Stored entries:
»»
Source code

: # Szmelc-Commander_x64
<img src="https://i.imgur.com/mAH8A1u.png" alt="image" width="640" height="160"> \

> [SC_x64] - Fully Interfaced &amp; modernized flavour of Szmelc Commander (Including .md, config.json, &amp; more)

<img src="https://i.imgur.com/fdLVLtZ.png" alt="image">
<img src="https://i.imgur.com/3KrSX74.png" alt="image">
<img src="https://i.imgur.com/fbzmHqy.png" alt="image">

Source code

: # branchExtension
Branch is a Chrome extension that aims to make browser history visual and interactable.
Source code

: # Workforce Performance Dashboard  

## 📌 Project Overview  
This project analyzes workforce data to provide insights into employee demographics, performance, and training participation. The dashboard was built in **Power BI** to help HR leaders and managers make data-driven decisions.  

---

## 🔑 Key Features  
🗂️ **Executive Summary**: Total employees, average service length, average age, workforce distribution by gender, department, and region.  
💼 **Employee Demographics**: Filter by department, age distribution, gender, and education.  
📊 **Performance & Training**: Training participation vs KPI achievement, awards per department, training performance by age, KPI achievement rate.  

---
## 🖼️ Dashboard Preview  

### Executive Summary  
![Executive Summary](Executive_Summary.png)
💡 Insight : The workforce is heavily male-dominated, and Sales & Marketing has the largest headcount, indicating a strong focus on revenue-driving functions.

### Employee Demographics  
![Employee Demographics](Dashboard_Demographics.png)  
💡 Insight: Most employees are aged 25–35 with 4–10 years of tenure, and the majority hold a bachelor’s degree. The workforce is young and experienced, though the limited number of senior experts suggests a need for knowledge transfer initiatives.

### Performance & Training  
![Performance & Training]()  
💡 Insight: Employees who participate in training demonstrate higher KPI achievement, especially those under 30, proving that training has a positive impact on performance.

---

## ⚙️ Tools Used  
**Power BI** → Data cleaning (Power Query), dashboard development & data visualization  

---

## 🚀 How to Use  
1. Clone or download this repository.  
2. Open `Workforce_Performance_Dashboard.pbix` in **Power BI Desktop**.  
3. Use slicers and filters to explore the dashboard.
««
Activity - Copy out each entry once more, character for character.

Completed task -
Source code

: # Szmelc-Commander_x64
<img src="https://i.imgur.com/mAH8A1u.png" alt="image" width="640" height="160"> \

> [SC_x64] - Fully Interfaced &amp; modernized flavour of Szmelc Commander (Including .md, config.json, &amp; more)

<img src="https://i.imgur.com/fdLVLtZ.png" alt="image">
<img src="https://i.imgur.com/3KrSX74.png" alt="image">
<img src="https://i.imgur.com/fbzmHqy.png" alt="image">

Source code

: # branchExtension
Branch is a Chrome extension that aims to make browser history visual and interactable.
Source code

: # Workforce Performance Dashboard  

## 📌 Project Overview  
This project analyzes workforce data to provide insights into employee demographics, performance, and training participation. The dashboard was built in **Power BI** to help HR leaders and managers make data-driven decisions.  

---

## 🔑 Key Features  
🗂️ **Executive Summary**: Total employees, average service length, average age, workforce distribution by gender, department, and region.  
💼 **Employee Demographics**: Filter by department, age distribution, gender, and education.  
📊 **Performance & Training**: Training participation vs KPI achievement, awards per department, training performance by age, KPI achievement rate.  

---
## 🖼️ Dashboard Preview  

### Executive Summary  
![Executive Summary](Executive_Summary.png)
💡 Insight : The workforce is heavily male-dominated, and Sales & Marketing has the largest headcount, indicating a strong focus on revenue-driving functions.

### Employee Demographics  
![Employee Demographics](Dashboard_Demographics.png)  
💡 Insight: Most employees are aged 25–35 with 4–10 years of tenure, and the majority hold a bachelor’s degree. The workforce is young and experienced, though the limited number of senior experts suggests a need for knowledge transfer initiatives.

### Performance & Training  
![Performance & Training]()  
💡 Insight: Employees who participate in training demonstrate higher KPI achievement, especially those under 30, proving that training has a positive impact on performance.

---

## ⚙️ Tools Used  
**Power BI** → Data cleaning (Power Query), dashboard development & data visualization  

---

## 🚀 How to Use  
1. Clone or download this repository.  
2. Open `Workforce_Performance_Dashboard.pbix` in **Power BI Desktop**.  
3. Use slicers and filters to explore the dashboard.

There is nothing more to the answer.